Building on the principles outlined in Section 2, the holoscopic camera implements a single-aperture optical system combining an objective lens, a microlens array (MLA) and a 2D image sensor. This arrangement enables single-shot capture of the light field, reducing hardware alignment complexity and simplifying calibration compared to stereo or multi-camera setups (Figure 2). This configuration described schematically in Figure 2 consolidates capture into a compact device while preserving full parallax and compatibility with standard CMOS sensors, making it well-suited for real-time and embedded applications.

Figure 3 shows a holoscopic 3D camera prototype [48] comprising a single-aperture objective lens, an integrated microlens array (MLA), relay optics and an image sensor. In this configuration, the objective lens forms an intermediate image of the 3D scene which is relayed onto the MLA directly in front of the sensor. Each microlens captures a slightly different perspective, encoding spatial and angular information as an elemental image array (EIs). This single-shot capture simplifies hardware alignment and calibration compared with stereo or multi-camera setups.

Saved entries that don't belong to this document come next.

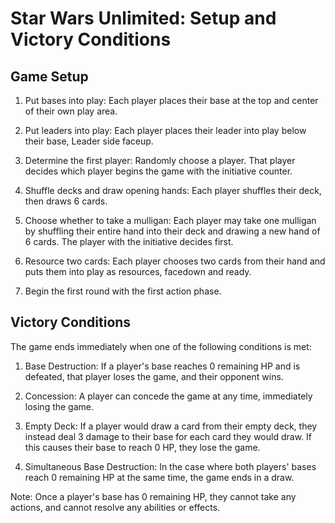 # Star Wars Unlimited: Setup and Victory Conditions

## Game Setup
1. Put bases into play: Each player places their base at the top and center of their own play area.

2. Put leaders into play: Each player places their leader into play below their base, Leader side faceup.

3. Determine the first player: Randomly choose a player. That player decides which player begins the game with the initiative counter.

4. Shuffle decks and draw opening hands: Each player shuffles their deck, then draws 6 cards.

5. Choose whether to take a mulligan: Each player may take one mulligan by shuffling their entire hand into their deck and drawing a new hand of 6 cards. The player with the initiative decides first.

6. Resource two cards: Each player chooses two cards from their hand and puts them into play as resources, facedown and ready.

7. Begin the first round with the first action phase.

## Victory Conditions
The game ends immediately when one of the following conditions is met:

1. Base Destruction: If a player's base reaches 0 remaining HP and is defeated, that player loses the game, and their opponent wins.

2. Concession: A player can concede the game at any time, immediately losing the game.

3. Empty Deck: If a player would draw a card from their empty deck, they instead deal 3 damage to their base for each card they would draw. If this causes their base to reach 0 HP, they lose the game.

4. Simultaneous Base Destruction: In the case where both players' bases reach 0 remaining HP at the same time, the game ends in a draw.

Note: Once a player's base has 0 remaining HP, they cannot take any actions, and cannot resolve any abilities or effects.
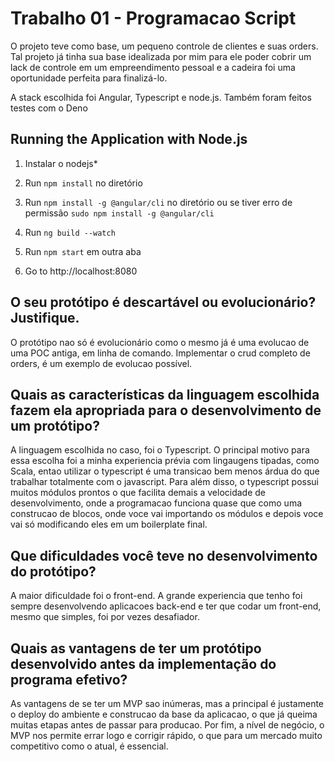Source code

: # Trabalho 01 - Programacao Script

O projeto teve como base, um pequeno controle de clientes e suas orders. Tal projeto já tinha sua base idealizada por mim para ele poder cobrir um lack de controle em um empreendimento pessoal e a cadeira foi uma oportunidade perfeita para finalizá-lo.

A stack escolhida foi Angular, Typescript e node.js. Também foram feitos testes com o Deno



## Running the Application with Node.js

1. Instalar o nodejs*

1. Run `npm install` no diretório

1. Run `npm install -g @angular/cli` no diretório ou se tiver erro de permissão `sudo npm install -g @angular/cli`

1. Run `ng build --watch` 

1. Run `npm start` em outra aba

1. Go to http://localhost:8080 

## O seu protótipo é descartável ou evolucionário? Justifique.

O protótipo nao só é evolucionário como o mesmo já é uma evolucao de uma POC antiga, em linha de comando. Implementar o crud completo de orders, é um exemplo de evolucao possível.

## Quais as características da linguagem escolhida fazem ela apropriada para o desenvolvimento de um protótipo?

A linguagem escolhida no caso, foi o Typescript. 
O principal motivo para essa escolha foi a minha experiencia prévia com lingaugens tipadas, como Scala, entao utilizar o typescript é uma transicao bem menos árdua do que trabalhar totalmente com o javascript.
Para além disso, o typescript possui muitos módulos prontos o que facilita demais a velocidade de desenvolvimento, onde a programacao funciona quase que como uma construcao de blocos, onde voce vai importando os módulos e depois voce vai só modificando eles em um boilerplate final.

## Que dificuldades você teve no desenvolvimento do protótipo?

A maior dificuldade foi o front-end. A grande experiencia que tenho foi sempre desenvolvendo aplicacoes back-end e ter que codar um front-end, mesmo que simples, foi por vezes desafiador.

## Quais as vantagens de ter um protótipo desenvolvido antes da implementação do programa efetivo?

As vantagens de se ter um MVP sao inúmeras, mas a principal é justamente o deploy do ambiente e construcao da base da aplicacao, o que já queima muitas etapas antes de passar para producao.
Por fim, a nível de negócio, o MVP nos permite errar logo e corrigir rápido, o que para um mercado muito competitivo como o atual, é essencial.

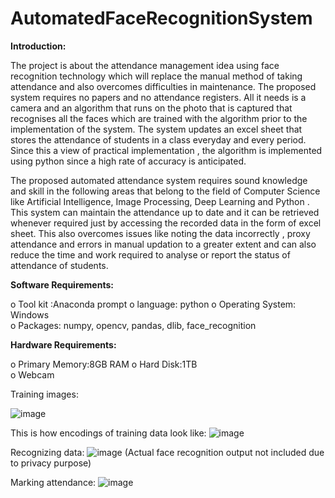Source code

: # AutomatedFaceRecognitionSystem

**Introduction:**

The project is about the attendance management idea using face recognition technology which 
will replace the manual method of taking attendance and also overcomes difficulties in 
maintenance. The proposed system requires no papers and no attendance registers. All it needs is 
a camera and an algorithm that runs on the photo that is captured that recognises all the faces 
which are trained with the algorithm prior to the implementation of the system. The system 
updates an excel sheet that stores the attendance of students in a class everyday and every period.
Since this a view of practical implementation , the algorithm is implemented using python since 
a high rate of accuracy is anticipated.

The proposed automated attendance system requires sound knowledge and skill in the following 
areas that belong to the field of Computer Science like Artificial Intelligence, Image Processing, 
Deep Learning and Python . This system can maintain the attendance up to date and it can be 
retrieved whenever required just by accessing the recorded data in the form of excel sheet. This 
also overcomes issues like noting the data incorrectly , proxy attendance and errors in manual 
updation to a greater extent and can also reduce the time and work required to analyse or report 
the status of attendance of students.

**Software Requirements:**

o Tool kit :Anaconda prompt 
o language: python 
o Operating System: Windows  
o Packages: numpy, opencv, pandas, dlib, face_recognition 

**Hardware Requirements:**

o Primary Memory:8GB RAM 
o Hard Disk:1TB  
o Webcam

Training images:

![image](https://github.com/user-attachments/assets/2d9ad7c8-3a94-49d9-8879-8c3432348cce)

This is how encodings of training data look like:
![image](https://github.com/user-attachments/assets/c18db996-1f24-49d1-b701-9f21bb346682)

Recognizing data:
![image](https://github.com/user-attachments/assets/1258c326-0f7f-4bd9-b850-701e2f31672f)
(Actual face recognition output not included due to privacy purpose)

Marking attendance:
![image](https://github.com/user-attachments/assets/ba2805fb-e30d-4c57-ae7b-d50a7e57e8db)






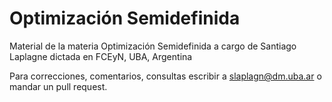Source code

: # Optimización Semidefinida
Material de la materia Optimización Semidefinida a cargo de Santiago Laplagne dictada en FCEyN, UBA, Argentina

Para correcciones, comentarios, consultas escribir a slaplagn@dm.uba.ar o mandar un pull request.
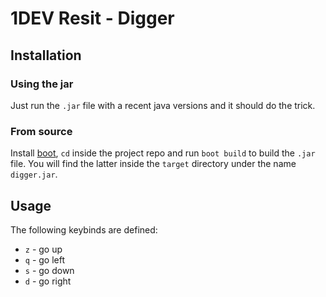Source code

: # 1DEV Resit - Digger

## Installation

### Using the jar

Just run the `.jar` file with a recent java versions and it should do the
trick.

### From source

Install [boot](http://boot-clj.com), `cd` inside the project repo and run
`boot build` to build the `.jar` file. You will find the latter inside the
`target` directory under the name `digger.jar`.

## Usage

The following keybinds are defined:
 * `z` - go up
 * `q` - go left
 * `s` - go down
 * `d` - go right
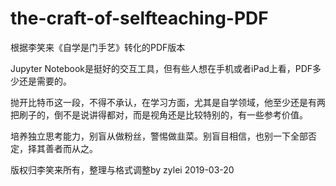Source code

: # the-craft-of-selfteaching-PDF

根据李笑来《自学是门手艺》转化的PDF版本

Jupyter Notebook是挺好的交互工具，但有些人想在手机或者iPad上看，PDF多少还是需要的。

抛开比特币这一段，不得不承认，在学习方面，尤其是自学领域，他至少还是有两把刷子的，倒不是说讲得都对，而是视角还是比较特别的，有一些参考价值。

培养独立思考能力，别盲从做粉丝，警惕做韭菜。别盲目相信，也别一下全部否定，择其善者而从之。

版权归李笑来所有，整理与格式调整by zylei
2019-03-20
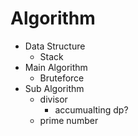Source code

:# Algorithm

- Data Structure
  - Stack
- Main Algorithm
  - Bruteforce
- Sub Algorithm
  - divisor
    - accumualting dp?
  - prime number
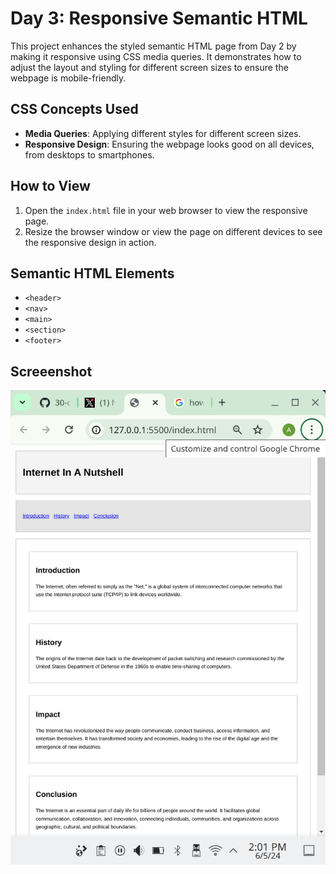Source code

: # Day 3: Responsive Semantic HTML

This project enhances the styled semantic HTML page from Day 2 by making it responsive using CSS media queries. It demonstrates how to adjust the layout and styling for different screen sizes to ensure the webpage is mobile-friendly.

## CSS Concepts Used

- **Media Queries**: Applying different styles for different screen sizes.
- **Responsive Design**: Ensuring the webpage looks good on all devices, from desktops to smartphones.

## How to View

1. Open the `index.html` file in your web browser to view the responsive page.
2. Resize the browser window or view the page on different devices to see the responsive design in action.

## Semantic HTML Elements

- `<header>`
- `<nav>`
- `<main>`
- `<section>`
- `<footer>`

## Screeenshot

![Day 4 Screenshot](../images/day-04.png)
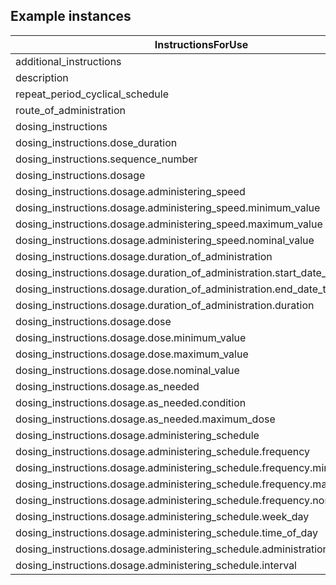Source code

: ## Example instances

| InstructionsForUse   |                   |
|-----------------|-------------------|
| additional_instructions       |       | 
| description       |       | 
| repeat_period_cyclical_schedule       |       | 
| route_of_administration       |       | 
| dosing_instructions       |       | 
| dosing_instructions.dose_duration     |       | 
| dosing_instructions.sequence_number       |       | 
| dosing_instructions.dosage        |       | 
| dosing_instructions.dosage.administering_speed        |       | 
| dosing_instructions.dosage.administering_speed.minimum_value      |       | 
| dosing_instructions.dosage.administering_speed.maximum_value      |       | 
| dosing_instructions.dosage.administering_speed.nominal_value      |       | 
| dosing_instructions.dosage.duration_of_administration     |       | 
| dosing_instructions.dosage.duration_of_administration.start_date_time     |       | 
| dosing_instructions.dosage.duration_of_administration.end_date_time       |       | 
| dosing_instructions.dosage.duration_of_administration.duration        |       | 
| dosing_instructions.dosage.dose       |       | 
| dosing_instructions.dosage.dose.minimum_value     |       | 
| dosing_instructions.dosage.dose.maximum_value     |       | 
| dosing_instructions.dosage.dose.nominal_value     |       | 
| dosing_instructions.dosage.as_needed      |       | 
| dosing_instructions.dosage.as_needed.condition        |       | 
| dosing_instructions.dosage.as_needed.maximum_dose     |       | 
| dosing_instructions.dosage.administering_schedule     |       | 
| dosing_instructions.dosage.administering_schedule.frequency       |       | 
| dosing_instructions.dosage.administering_schedule.frequency.minimum_value     |       | 
| dosing_instructions.dosage.administering_schedule.frequency.maximum_value     |       | 
| dosing_instructions.dosage.administering_schedule.frequency.nominal_value     |       | 
| dosing_instructions.dosage.administering_schedule.week_day        |       | 
| dosing_instructions.dosage.administering_schedule.time_of_day     |       | 
| dosing_instructions.dosage.administering_schedule.administration_time     |       | 
| dosing_instructions.dosage.administering_schedule.interval        |       | 



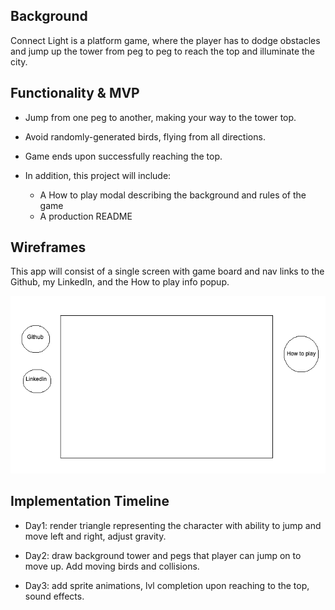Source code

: ## Background

Connect Light is a platform game, where the player has to dodge obstacles and jump up the tower from peg to peg to reach the top and illuminate the city. 

## Functionality & MVP
* Jump from one peg to another, making your way to the tower top.
* Avoid randomly-generated birds, flying from all directions.
* Game ends upon successfully reaching the top.

* In addition, this project will include: 
  * A How to play modal describing the background and rules of the game
  * A production README
  
 ## Wireframes
 
This app will consist of a single screen with game board and nav links to the Github, my LinkedIn, and the How to play info popup.

![](/src/images/schema.png)

## Implementation Timeline 

* Day1: render triangle representing the character with ability to jump and move left and right, adjust gravity.

* Day2: draw background tower and pegs that player can jump on to move up. Add moving birds and collisions.

* Day3: add sprite animations, lvl completion upon reaching to the top, sound effects.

In operation, the objective lens first forms an intermediate image of the 3D scene, which is then relayed onto the MLA positioned directly in front of the sensor. Each microlens subsequently re-images the scene from a slightly different perspective, encoding spatial and angular information in a single exposure. This optical configuration underpins the system’s full-parallax capability and compatibility with standard CMOS sensors, making it suitable for real-time and embedded applications.

The objective lens in front of the MLA first forms an intermediate real image of the 3D scene. This intermediate image is then relayed to the MLA, where it is re-imaged through the individual microlenses. As a result, each microlens captures a slightly different perspective of the same object point, depending on its spatial position in the array (see in Figure 4). Each microlens then produces an elemental image (EI) representing a distinct view of the scene. The dense grid of EIs encodes both spatial and angular information, which can later be resampled into viewpoint images (VPIs) for reconstruction and analysis.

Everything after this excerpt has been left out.